Lance Corporal Mason Edwards who was killed during a training accident at Cultana, South Australia. Photo: Defence
The Defence Department could face fines of hundreds of thousands of dollars over the shooting death of a soldier and the wounding of a comrade on a firing range four years ago.
The army is being prosecuted in the Federal Court over an alleged litany of health and safety breaches that led to the death of Lance Corporal Mason Edwards on the Cultana training base in South Australia in October 2009.
Federal workplace safety authority Comcare has launched the court action in Canberra, asking for fines and other undisclosed penalties to be imposed on the army for failing to provide the 30-year-old commando and his colleagues with a safe workplace at the base near Port Augusta.
Lance Corporal Edwards was killed by small-arms fire that passed through a wall he was crouching behind during a live-ammunition training drill on the night of October 20, 2009 as he and his colleagues from A Platoon, Second Commando Regiment, practised attacking Afghan-style compounds.
A defence inquiry, held behind closed doors, identified a series of safety shortcomings which contributed to the death of the commando, a psychology graduate who was preparing for his third tour of Afghanistan.
The cloak of secrecy surrounding the incident continues with Comcare submitting a "confidential statement of claim" to the Federal Court.
After inquiries by the Defence Force, the South Australian coroner and police into the death, the army made changes to the running of its live-fire training exercises.
But Comcare is continuing to pursue the case, alleging that the army failed to provide bullet-proof barriers on the range "to prevent live fire from continuing past the targets and placing at risk any person behind the targets".
It is also alleged that the army failed to provide the "necessary information, instruction and training to those involved in training exercises using live rounds".
There is also an allegation of a "supervision breach" of the occupational health and safety laws with the army failing to provide proper supervision of the exercise to ensure it was carried out safely.
The court documents criticise the planning for the fatal exercise and the "range instructions" used to assign soldiers' roles in training. In the aftermath of Corporal Edwards' death, "administrative" disciplinary action was taken against five soldiers with two of them asked in 2012 to show cause why they should not be sacked from the army.

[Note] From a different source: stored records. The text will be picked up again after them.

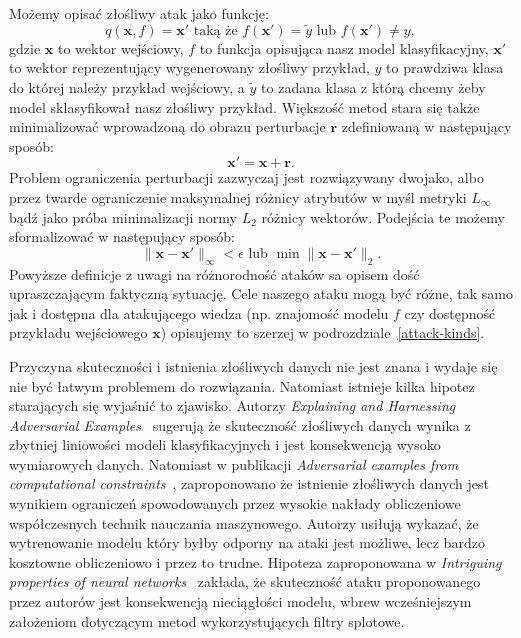 \documentclass[
    left=2.5cm,         %
    right=2.5cm,        %
    top=2.5cm,          %
    bottom=3cm,         %
    bindingoffset=6mm,  %
    nohyphenation=false %
]{eiti/eiti-thesis}
\renewcommand{\vec}[1]{\mathbf{#1}}
\begin{document}
Możemy opisać złośliwy atak jako funkcję:
\begin{equation}
    q(\vec{x}, f)=\vec{x'} \text{ taką że } f(\vec{x'})=\widetilde{y} \text{ lub } f(\vec{x'})\neq{y},
\end{equation}
gdzie $\vec{x}$ to wektor wejściowy, $f$ to funkcja opisująca nasz model klasyfikacyjny, $\vec{x'}$ to wektor reprezentujący wygenerowany złośliwy przykład,
$y$ to prawdziwa klasa do której należy przykład wejściowy, a $\widetilde{y}$ to zadana klasa z którą chcemy żeby model sklasyfikował nasz złośliwy przykład.
Większość metod stara się także minimalizować wprowadzoną do obrazu perturbacje $\vec{r}$ zdefiniowaną w następujący sposób:
\begin{equation}
    \vec{x'} = \vec{x} + \vec{r}.
\end{equation}
Problem ograniczenia perturbacji zazwyczaj jest rozwiązywany dwojako, albo przez twarde ograniczenie maksymalnej różnicy atrybutów w myśl metryki $L_\infty$ bądź
jako próba minimalizacji normy $L_2$ różnicy wektorów. Podejścia te możemy sformalizować w następujący sposób:
\begin{equation}
    \|\vec{x}-\vec{x'}\|_\infty < \epsilon \text{  lub  } \min \|\vec{x}-\vec{x'}\|_2.
\end{equation}
Powyższe definicje z uwagi na różnorodność ataków sa opisem dość upraszczającym faktyczną sytuację.
Cele naszego ataku mogą być różne, tak samo jak i dostępna dla atakującego wiedza (np. znajomość modelu $f$ czy dostępność przykładu wejściowego $\vec{x}$) opisujemy to szerzej w podrozdziale~\ref{attack-kinds}.

Przyczyna skuteczności i istnienia złośliwych danych nie jest znana i wydaje się nie być łatwym problemem do rozwiązania.
Natomiast istnieje kilka hipotez starających się wyjaśnić to zjawisko.
Autorzy \textit{Explaining and Harnessing Adversarial Examples}~\cite{harnessing} sugerują że skuteczność złośliwych danych wynika z zbytniej liniowości modeli klasyfikacyjnych
i jest konsekwencją wysoko wymiarowych danych.
Natomiast w publikacji \textit{Adversarial examples from computational constraints}~\cite{Bubeck2019AdversarialEF},
zaproponowano że istnienie złośliwych danych jest wynikiem ograniczeń spowodowanych przez wysokie nakłady obliczeniowe współczesnych technik nauczania maszynowego.
Autorzy usiłują wykazać, że wytrenowanie modelu który byłby odporny na ataki jest możliwe, lecz bardzo kosztowne obliczeniowo i przez to trudne.
Hipoteza zaproponowana w \textit{Intriguing properties of neural networks}~\cite{DBLP:journals/corr/SzegedyZSBEGF13} zakłada,
że skuteczność ataku proponowanego przez autorów jest konsekwencją nieciągłości modelu, wbrew wcześniejszym założeniom dotyczącym metod wykorzystujących filtry splotowe.
\end{document}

An ADF spokeswoman refused to say on Monday if the two soldiers had been dismissed. "Defence can advise that administrative action was initiated against five members involved in the incident and that after due process and careful consideration, adverse consequences were imposed on two of the members," she said. The department would not comment on Comcare's legal action. Defence could be hit with fines of up to $374,000 for the breach of occupational health and safety laws alleged by Comcare.